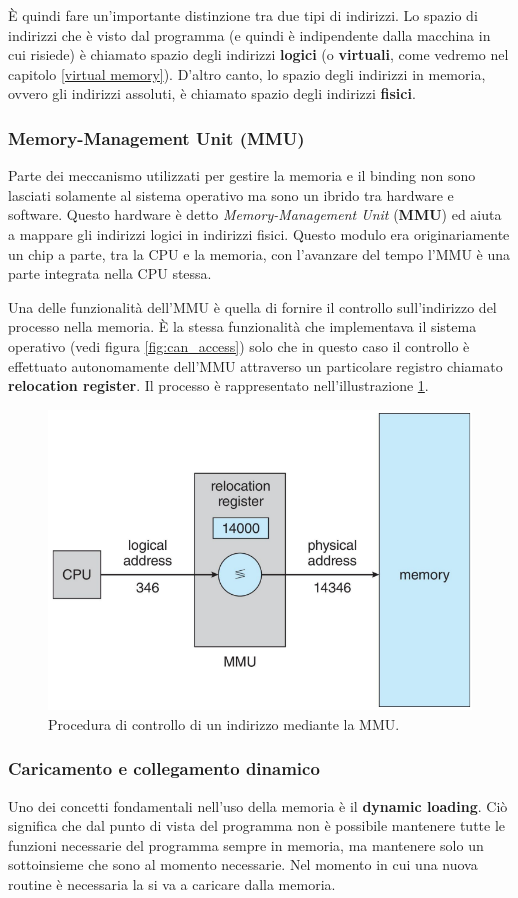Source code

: È quindi fare un'importante distinzione tra due tipi di indirizzi. Lo spazio di indirizzi che è visto dal programma (e quindi è indipendente dalla macchina in cui risiede) è chiamato spazio degli indirizzi \textbf{logici} (o \textbf{virtuali}, come vedremo nel capitolo \ref{virtual memory}). D'altro canto, lo spazio degli indirizzi in memoria, ovvero gli indirizzi assoluti, è chiamato spazio degli indirizzi \textbf{fisici}. 

% 
\subsubsection{Memory-Management Unit (MMU)}
Parte dei meccanismo utilizzati per gestire la memoria e il binding non sono lasciati solamente al sistema operativo ma sono un ibrido tra hardware e software. Questo hardware è detto \textit{Memory-Management Unit} (\textbf{MMU}) ed aiuta a mappare gli indirizzi logici in indirizzi fisici. Questo modulo era originariamente un chip a parte, tra la CPU e la memoria, con l'avanzare del tempo l'MMU è una parte integrata nella CPU stessa.

Una delle funzionalità dell'MMU è quella di fornire il controllo sull'indirizzo del processo nella memoria. È la stessa funzionalità che implementava il sistema operativo (vedi figura \ref{fig:can_access}) solo che in questo caso il controllo è effettuato autonomamente dell'MMU attraverso un particolare registro chiamato \textbf{relocation register}. Il processo è rappresentato nell'illustrazione \ref{fig:can_access_MMU}.

\begin{figure}[h]
    \centering
    \includegraphics[width = .55\textwidth]{../res/imgs/main memory/can_access_MMU.png}
    \caption{Procedura di controllo di un indirizzo mediante la MMU.}
    \label{fig:can_access_MMU}
\end{figure}

% 
\subsubsection{Caricamento e collegamento dinamico}\label{dynamic loading and linking}
Uno dei concetti fondamentali nell'uso della memoria è il \textbf{dynamic loading}. Ciò significa che dal punto di vista del programma non è possibile mantenere tutte le funzioni necessarie del programma sempre in memoria, ma mantenere solo un sottoinsieme che sono al momento necessarie. Nel momento in cui una nuova routine è necessaria la si va a caricare dalla memoria.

◆ **Task directions**
Which lines above contain the word "stessa"? Copy all of them.

◆ **Exercise result**
Parte dei meccanismo utilizzati per gestire la memoria e il binding non sono lasciati solamente al sistema operativo ma sono un ibrido tra hardware e software. Questo hardware è detto \textit{Memory-Management Unit} (\textbf{MMU}) ed aiuta a mappare gli indirizzi logici in indirizzi fisici. Questo modulo era originariamente un chip a parte, tra la CPU e la memoria, con l'avanzare del tempo l'MMU è una parte integrata nella CPU stessa.
Una delle funzionalità dell'MMU è quella di fornire il controllo sull'indirizzo del processo nella memoria. È la stessa funzionalità che implementava il sistema operativo (vedi figura \ref{fig:can_access}) solo che in questo caso il controllo è effettuato autonomamente dell'MMU attraverso un particolare registro chiamato \textbf{relocation register}. Il processo è rappresentato nell'illustrazione \ref{fig:can_access_MMU}.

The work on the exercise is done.